### What to do
Please keep the images out and set down the data exactly as given.

(Saved entries)

◇ ◇ ◇ ◇ ◇

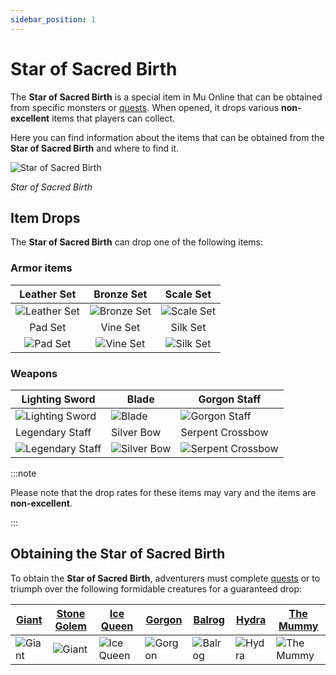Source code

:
 ```yaml
---
sidebar_position: 1
---
```


# Star of Sacred Birth

The **Star of Sacred Birth** is a special item in Mu Online that can be obtained from specific monsters or [quests](/gameplay-systems/quest-system). When opened, it drops various **non-excellent** items that players can collect.

Here you can find information about the items that can be obtained from the **Star of Sacred Birth** and where to find it.

![Star of Sacred Birth](/img/items/item-bags/star.png)

_Star of Sacred Birth_

## Item Drops

The **Star of Sacred Birth** can drop one of the following items:

### Armor items

|                   Leather Set                    |                   Bronze Set                   |                  Scale Set                   |
| :----------------------------------------------: | :--------------------------------------------: | :------------------------------------------: |
| ![Leather Set](/img/items/armors/dk/leather.png) | ![Bronze Set](/img/items/armors/dk/bronze.png) | ![Scale Set](/img/items/armors/dk/scale.png) |
|                     Pad Set                      |                    Vine Set                    |                   Silk Set                   |
|     ![Pad Set](/img/items/armors/dw/pad.png)     |   ![Vine Set](/img/items/armors/fe/vine.png)   |  ![Silk Set](/img/items/armors/fe/silk.png)  |

### Weapons

| Lighting Sword                                            | Blade                                         | Gorgon Staff                                              |
| --------------------------------------------------------- | --------------------------------------------- | --------------------------------------------------------- |
| ![Lighting Sword](/img/items/swords/lighting-sword.png)   | ![Blade](/img/items/swords/blade.png)         | ![Gorgon Staff](/img/items/staffs/gorgon-staff.png)       |
| Legendary Staff                                           | Silver Bow                                    | Serpent Crossbow                                          |
| ![Legendary Staff](/img/items/staffs/legendary-staff.png) | ![Silver Bow](/img/items/bows/silver-bow.png) | ![Serpent Crossbow](/img/items/bows/serpent-crossbow.png) |

:::note

Please note that the drop rates for these items may vary and the items are **non-excellent**.

:::

## Obtaining the Star of Sacred Birth

To obtain the **Star of Sacred Birth**, adventurers must complete [quests](/gameplay-systems/quest-system) or to triumph over the following formidable creatures for a guaranteed drop:

| [Giant](/special-monsters/mini-bosses/giant) | [Stone Golem](/special-monsters/mini-bosses/stone-golem) | [Ice Queen](/special-monsters/mini-bosses/ice-queen) | [Gorgon](/special-monsters/mini-bosses/gorgon) | [Balrog](/special-monsters/mini-bosses/balrog) | [Hydra](/special-monsters/mini-bosses/hydra) | [The Mummy](/special-monsters/mini-bosses/the-mummy) |
| -------------------------------------------- | -------------------------------------------------------- | ---------------------------------------------------- | ---------------------------------------------- | ---------------------------------------------- | -------------------------------------------- | ---------------------------------------------------- |
| ![Giant](/img/monsters/lorencia/giant.jpg)   | ![Giant](/img/monsters/noria/stone-golem.jpg)            | ![Ice Queen](/img/monsters/devias/ice-queen.jpg)     | ![Gorgon](/img/monsters/dungeon/gorgon.jpg)    | ![Balrog](/img/monsters/losttower/balrog.jpg)  | ![Hydra](/img/monsters/atlans/hydra.jpg)     | ![The Mummy](/img/monsters/special/others/mummy.jpg) |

◇ ◇ ◇ ◇ ◇

### Task solution
Source code

:
 ```yaml
---
sidebar_position: 1
---
```


# Star of Sacred Birth

The **Star of Sacred Birth** is a special item in Mu Online that can be obtained from specific monsters or [quests](/gameplay-systems/quest-system). When opened, it drops various **non-excellent** items that players can collect.

Here you can find information about the items that can be obtained from the **Star of Sacred Birth** and where to find it.

![Star of Sacred Birth](/img/items/item-bags/star.png)

_Star of Sacred Birth_

## Item Drops

The **Star of Sacred Birth** can drop one of the following items:

### Armor items

|                   Leather Set                    |                   Bronze Set                   |                  Scale Set                   |
| :----------------------------------------------: | :--------------------------------------------: | :------------------------------------------: |
| ![Leather Set](/img/items/armors/dk/leather.png) | ![Bronze Set](/img/items/armors/dk/bronze.png) | ![Scale Set](/img/items/armors/dk/scale.png) |
|                     Pad Set                      |                    Vine Set                    |                   Silk Set                   |
|     ![Pad Set](/img/items/armors/dw/pad.png)     |   ![Vine Set](/img/items/armors/fe/vine.png)   |  ![Silk Set](/img/items/armors/fe/silk.png)  |

### Weapons

| Lighting Sword                                            | Blade                                         | Gorgon Staff                                              |
| --------------------------------------------------------- | --------------------------------------------- | --------------------------------------------------------- |
| ![Lighting Sword](/img/items/swords/lighting-sword.png)   | ![Blade](/img/items/swords/blade.png)         | ![Gorgon Staff](/img/items/staffs/gorgon-staff.png)       |
| Legendary Staff                                           | Silver Bow                                    | Serpent Crossbow                                          |
| ![Legendary Staff](/img/items/staffs/legendary-staff.png) | ![Silver Bow](/img/items/bows/silver-bow.png) | ![Serpent Crossbow](/img/items/bows/serpent-crossbow.png) |

:::note

Please note that the drop rates for these items may vary and the items are **non-excellent**.

:::

## Obtaining the Star of Sacred Birth

To obtain the **Star of Sacred Birth**, adventurers must complete [quests](/gameplay-systems/quest-system) or to triumph over the following formidable creatures for a guaranteed drop:

| [Giant](/special-monsters/mini-bosses/giant) | [Stone Golem](/special-monsters/mini-bosses/stone-golem) | [Ice Queen](/special-monsters/mini-bosses/ice-queen) | [Gorgon](/special-monsters/mini-bosses/gorgon) | [Balrog](/special-monsters/mini-bosses/balrog) | [Hydra](/special-monsters/mini-bosses/hydra) | [The Mummy](/special-monsters/mini-bosses/the-mummy) |
| -------------------------------------------- | -------------------------------------------------------- | ---------------------------------------------------- | ---------------------------------------------- | ---------------------------------------------- | -------------------------------------------- | ---------------------------------------------------- |
| ![Giant](/img/monsters/lorencia/giant.jpg)   | ![Giant](/img/monsters/noria/stone-golem.jpg)            | ![Ice Queen](/img/monsters/devias/ice-queen.jpg)     | ![Gorgon](/img/monsters/dungeon/gorgon.jpg)    | ![Balrog](/img/monsters/losttower/balrog.jpg)  | ![Hydra](/img/monsters/atlans/hydra.jpg)     | ![The Mummy](/img/monsters/special/others/mummy.jpg) |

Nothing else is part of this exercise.